Q&A: Engineering the immune system

Engineering and nanotechnology turn immune cells into a cancer drug delivery system

Mar 25, 2021
Tiffany Garbutt, PhD
Q&A: Engineering the immune system

Elizabeth Wayne, PhD, Assistant Professor of Biomedical Engineering and Chemical Engineering, Carnegie Mellon UniversityImmunotherapy brings to mind monoclonal antibodies, immune system modulators, and cell-based therapies, but Dr. Elizabeth Wayne, an assistant professor of Biomedical Engineering and Chemical Engineering at Carnegie Mellon University, approaches immunotherapy differently. 

Wayne investigates how to turn immune cells into drug-delivery vessels capable of targeting any location in the body. She focuses on macrophages, an understated but key cell type in the immune system repertoire. Using the principles of engineering and nanotechnology, she transforms the immune system into a drug delivery system capable of restoring balance, providing readouts, and reshaping the tumor landscape.

DDN Magazine: How did you become interested in immuno-engineering?

Elizabeth Wayne: Ninety percent of cancer deaths are attributed to metastasis. I wanted to know what happens when tumor cells leave the primary tumor and go to a second site, like the brain. So I hatched this big scheme to image cancer cells as they invaded the brain and the immune cell responses to that process. 

The brain is big compared to a cancer cell, and I did not see a lot of metastatic cells. But what I saw after five years of working in a basement with a microscope and looking at mouse brains was that immune cells are incredibly active. They respond to hypoxia changes. They migrate, proliferate, and perform many processes. I started switching my gears from thinking about things as an engineer, where cells are just spheres, to thinking of cells as receptors and sensors that migrate and collaborate with other cells. I realized that it could be useful to pair engineering principles with immunology. Many engineers are coming to terms with the fact that we cannot conquer the immune system; we have to work with it.

DDN: Why did you choose to study macrophages?

Wayne: Macrophages maintain homeostasis among the cell types of the immune system. Based on their environment, macrophages decide whether to become pro-inflammatory or anti-inflammatory, and when they are not functioning properly, there is chaos. You see this playing out in diseases such as neurodegeneration and cancer. We want to understand the biology of macrophages, their responses to the cues around them, and how to use nanoparticles and nanotechnology to switch macrophage phenotype and regulate the inflammation process.

DDN: Why are macrophages useful for studying cancer?

Wayne: Depending on tumor type and stage, macrophages make up 30 percent to 90 percent of a solid tumor. They migrate to tumors and really shape the immune environment. T cells do not really penetrate solid tumors, whereas macrophages do.
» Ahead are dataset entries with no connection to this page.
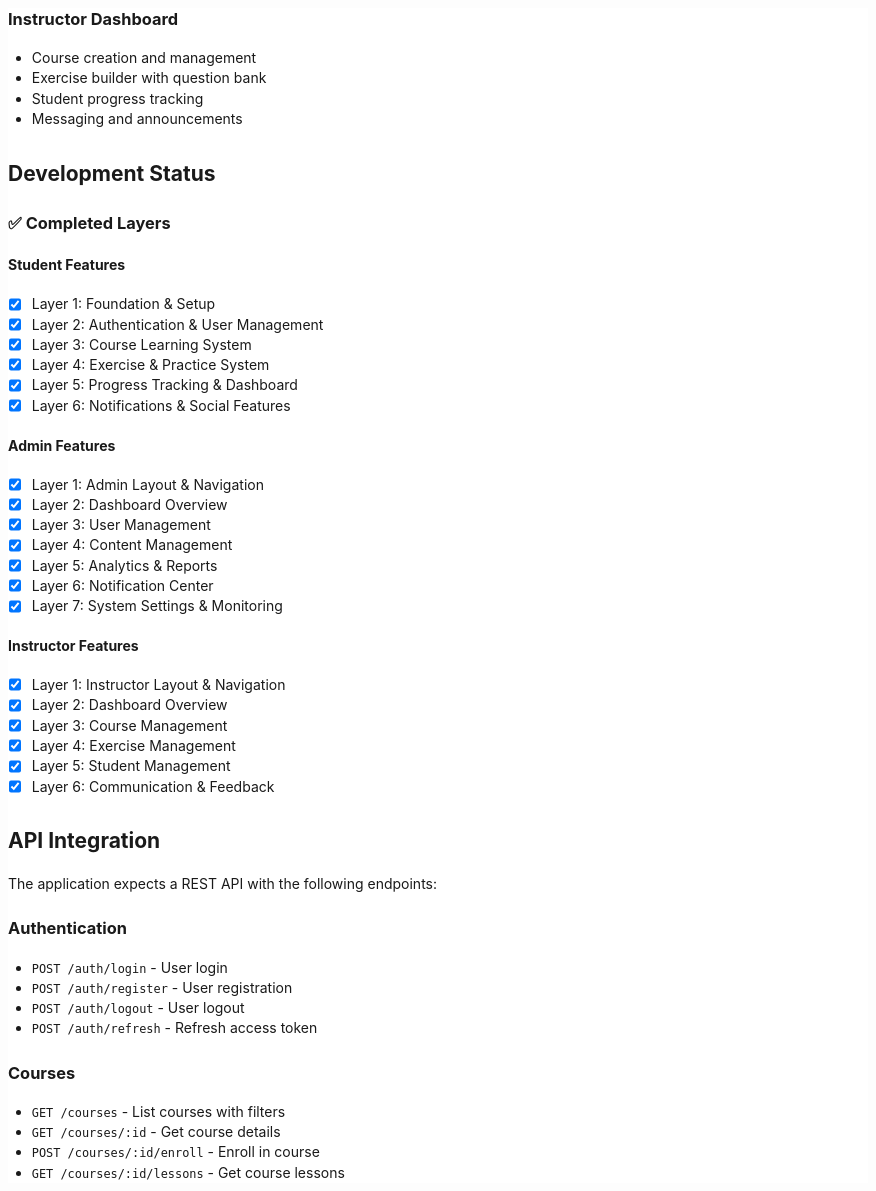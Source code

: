 ### Instructor Dashboard
- Course creation and management
- Exercise builder with question bank
- Student progress tracking
- Messaging and announcements

## Development Status

### ✅ Completed Layers

#### Student Features
- [x] Layer 1: Foundation & Setup
- [x] Layer 2: Authentication & User Management
- [x] Layer 3: Course Learning System
- [x] Layer 4: Exercise & Practice System
- [x] Layer 5: Progress Tracking & Dashboard
- [x] Layer 6: Notifications & Social Features

#### Admin Features
- [x] Layer 1: Admin Layout & Navigation
- [x] Layer 2: Dashboard Overview
- [x] Layer 3: User Management
- [x] Layer 4: Content Management
- [x] Layer 5: Analytics & Reports
- [x] Layer 6: Notification Center
- [x] Layer 7: System Settings & Monitoring

#### Instructor Features
- [x] Layer 1: Instructor Layout & Navigation
- [x] Layer 2: Dashboard Overview
- [x] Layer 3: Course Management
- [x] Layer 4: Exercise Management
- [x] Layer 5: Student Management
- [x] Layer 6: Communication & Feedback

## API Integration

The application expects a REST API with the following endpoints:

### Authentication
- `POST /auth/login` - User login
- `POST /auth/register` - User registration
- `POST /auth/logout` - User logout
- `POST /auth/refresh` - Refresh access token

### Courses
- `GET /courses` - List courses with filters
- `GET /courses/:id` - Get course details
- `POST /courses/:id/enroll` - Enroll in course
- `GET /courses/:id/lessons` - Get course lessons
We can target macrophages to change the immune environment to make it more permissive for T cell therapies.

There are two populations of macrophages; one is a tissue derived population. For example, there are breast macrophages, but monocytes from the blood, which may become macrophages, also migrate to tumors, offering two different target types.

Finally, in cancer, CD8 T cells and macrophages behave like regulatory T cells. We plan to reverse that phenotype to push them towards the TH1 pro-inflammatory phenotype, where M1 macrophages secrete cytokines, undergo phagocytosis, and promote CD8 killer T cell infiltration. Macrophages are important for T cell treatments. They are important to change the tumor microenvironment. I am also interested in using macrophages as a cellular theranostic.

DDN: What is a theranostic?

Wayne: Theranostics combine therapy and diagnostic technologies. Monocytes migrate to the tumor, so I would like to attach drugs to them, or assay the monocytes and use them as a readout of drug effectivity. I can observe how macrophages change their function and phenotype after drug administration. If the drug cued macrophages to become more active, then the therapy worked.

DDN: What is the most important challenge in your field?

Wayne: The biggest challenge goes beyond macrophage therapy. We need to determine who needs what therapy and when they need it.

Another big challenge is searching for a common antigen. For example, chimeric antigen receptor T cell (CAR-T) therapy has a lot of benefits, but we need to target it to something. Finding antigens in cancer is challenging, particularly in solid tumors.